I wonder if I’ve ever really understood the gospel. Yes, I’ve been following Jesus for decades.  Yes, I’ve been transformed and healed over time. Yes, I’ve prayed with a lot of people and seen some beautiful things happen. But my privilege is a veil that keeps me from seeing the gospel fully as liberation. 

I’ve talked about freedom, yes, but mostly in terms of personal freedom and healing. Freedom for myself and others from personal oppression in a spiritual sense. It’s a privileged view of liberation because I don’t feel the need for more. Yes, I see the inequities, the things wrong in our world, and they grieve me.  But I don’t feel them in a marginalized, queer, black or brown kind of way. Not at all.  

I wonder if I’ve ever really understood the gospel. If the gospel is good news to the poor, then I can’t understand or proclaim it from a privileged position. I can only understand, proclaim and live the good news of liberation from the margins, in solidarity with–or better, perhaps, in submission to–the poor, the ignored, the despised, the un-privileged. And I can only do this if I intentionally become less. If I yield my seat at the table to voices who understand liberation in a way I never will. I must become a listener, a follower, one who submits my privilege as a platform for others. If my privilege serves a purpose at all, it serves only to empower a liberation movement led by people who understand the good news far better than I do. 

If it’s not good news to the most marginalized person in the room, it’s not good news.  

I wonder if I’ve ever really understood the gospel. That thought feels freeing and terrifying. Because I don’t really believe–not really–that there’s enough at the table for everyone. That the wedding feast is a feast for all of us. Is it possible that those of us who live with privilege are the most impoverished in spirit? We hold and cling and build from fear. 

I wonder if I’ve ever really understood the gospel. That a very good God comes to us in human form, in poverty and in solidarity with the poor and marginalized and sick, to show us the way to be human. Self-emptying, self-giving, self-sacrificing love. Jesus leads a liberation movement that is social and relational and costly.  

Or maybe, as a woman, I have tasted this. Maybe I know more of this than I’ve let myself know. But I’ve accepted it or owned it in a way that hasn’t made room for anger. What if I let myself get angry? This question from David Moore stays with me. 

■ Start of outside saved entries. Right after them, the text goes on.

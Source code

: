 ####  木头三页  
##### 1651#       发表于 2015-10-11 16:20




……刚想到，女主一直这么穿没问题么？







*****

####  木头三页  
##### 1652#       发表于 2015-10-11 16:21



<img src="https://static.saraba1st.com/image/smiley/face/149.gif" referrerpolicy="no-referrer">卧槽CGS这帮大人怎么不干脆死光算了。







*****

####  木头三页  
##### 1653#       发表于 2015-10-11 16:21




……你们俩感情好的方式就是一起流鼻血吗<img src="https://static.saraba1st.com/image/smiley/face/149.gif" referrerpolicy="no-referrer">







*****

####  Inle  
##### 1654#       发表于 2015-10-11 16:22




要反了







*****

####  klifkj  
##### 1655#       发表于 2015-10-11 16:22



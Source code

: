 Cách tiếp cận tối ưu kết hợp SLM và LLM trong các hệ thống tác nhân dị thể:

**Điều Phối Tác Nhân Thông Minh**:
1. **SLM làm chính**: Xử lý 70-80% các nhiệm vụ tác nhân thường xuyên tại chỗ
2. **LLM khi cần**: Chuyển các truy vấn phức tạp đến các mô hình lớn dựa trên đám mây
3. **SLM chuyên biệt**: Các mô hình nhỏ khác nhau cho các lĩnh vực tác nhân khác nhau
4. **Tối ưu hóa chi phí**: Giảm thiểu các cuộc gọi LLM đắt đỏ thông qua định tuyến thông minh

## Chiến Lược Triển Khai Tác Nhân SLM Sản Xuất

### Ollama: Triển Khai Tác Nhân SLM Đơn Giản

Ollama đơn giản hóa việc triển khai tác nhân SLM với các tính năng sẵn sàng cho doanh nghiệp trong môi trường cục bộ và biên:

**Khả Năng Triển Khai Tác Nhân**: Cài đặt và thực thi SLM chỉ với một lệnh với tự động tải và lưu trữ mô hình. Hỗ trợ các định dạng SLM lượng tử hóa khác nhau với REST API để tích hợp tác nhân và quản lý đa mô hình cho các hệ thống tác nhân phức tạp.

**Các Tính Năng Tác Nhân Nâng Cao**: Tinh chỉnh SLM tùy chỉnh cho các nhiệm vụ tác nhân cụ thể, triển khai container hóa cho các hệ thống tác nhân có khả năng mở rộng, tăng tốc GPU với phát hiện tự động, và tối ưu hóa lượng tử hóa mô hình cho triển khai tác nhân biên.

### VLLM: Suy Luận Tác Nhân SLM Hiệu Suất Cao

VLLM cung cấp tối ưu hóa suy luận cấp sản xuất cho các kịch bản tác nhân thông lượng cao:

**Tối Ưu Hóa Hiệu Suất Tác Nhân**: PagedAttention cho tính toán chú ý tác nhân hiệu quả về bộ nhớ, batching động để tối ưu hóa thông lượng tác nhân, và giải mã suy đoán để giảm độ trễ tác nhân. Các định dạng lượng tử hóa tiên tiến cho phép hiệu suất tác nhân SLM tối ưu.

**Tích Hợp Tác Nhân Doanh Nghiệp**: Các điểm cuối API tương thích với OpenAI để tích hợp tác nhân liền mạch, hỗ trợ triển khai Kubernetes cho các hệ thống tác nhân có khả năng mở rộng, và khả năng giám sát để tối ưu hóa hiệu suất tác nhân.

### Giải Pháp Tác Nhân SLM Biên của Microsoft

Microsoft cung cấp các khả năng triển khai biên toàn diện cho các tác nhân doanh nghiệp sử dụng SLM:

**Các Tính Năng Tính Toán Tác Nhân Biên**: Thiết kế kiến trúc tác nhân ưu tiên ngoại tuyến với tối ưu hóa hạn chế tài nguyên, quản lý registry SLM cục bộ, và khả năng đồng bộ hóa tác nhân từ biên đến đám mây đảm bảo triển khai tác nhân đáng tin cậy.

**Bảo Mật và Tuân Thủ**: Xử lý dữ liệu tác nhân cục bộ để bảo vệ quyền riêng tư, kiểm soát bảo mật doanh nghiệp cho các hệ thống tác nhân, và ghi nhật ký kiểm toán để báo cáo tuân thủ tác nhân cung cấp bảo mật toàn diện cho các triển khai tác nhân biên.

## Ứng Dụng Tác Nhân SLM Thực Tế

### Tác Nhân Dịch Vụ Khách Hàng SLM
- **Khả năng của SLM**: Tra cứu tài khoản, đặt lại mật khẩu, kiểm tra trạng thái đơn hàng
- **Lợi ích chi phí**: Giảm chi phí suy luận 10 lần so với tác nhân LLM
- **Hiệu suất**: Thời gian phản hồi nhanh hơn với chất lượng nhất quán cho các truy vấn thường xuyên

The first black people I remember seeing were the servers at my grandparents’ country club. The white people sat at the table. The black people stood around us, waiting on us. As I hold the memory, I see Jesus standing with them. Then I see a bigger table; we are all around it together. It just keeps getting bigger. And the bigness distances us from each other. 

What if it’s not about one bigger table that distances?  What If together, in Christ, our bread and wine, we are the table? Together as one, there is enough. What if the communion table within each of us makes us one?

The contemplative journey—silence, listening, attention—is about becoming less. Emptying. So that what is false and shaped by un-love, damaged by the violence of life, takes up less space. So that what is false and loud and self-promoting gets quiet to make space for others to breathe, for others to enter and be heard. Here I begin to notice that it’s less about my individual self and more about the whole.  

This is the kind of diminishing I choose (on my best days). Not diminished by others, but chosen by me. I become more, not less, as I live in the union of love. In this space I learn to offer myself freely, without fear, becoming more fully myself.

What if I become more whole and holy not in my individual self but in my connection with others? In holy attention to the other that makes space. Here the lines between our individual selves become more porous and the love begins to seep through. All rooted in love, we grow together to become the banqueting table.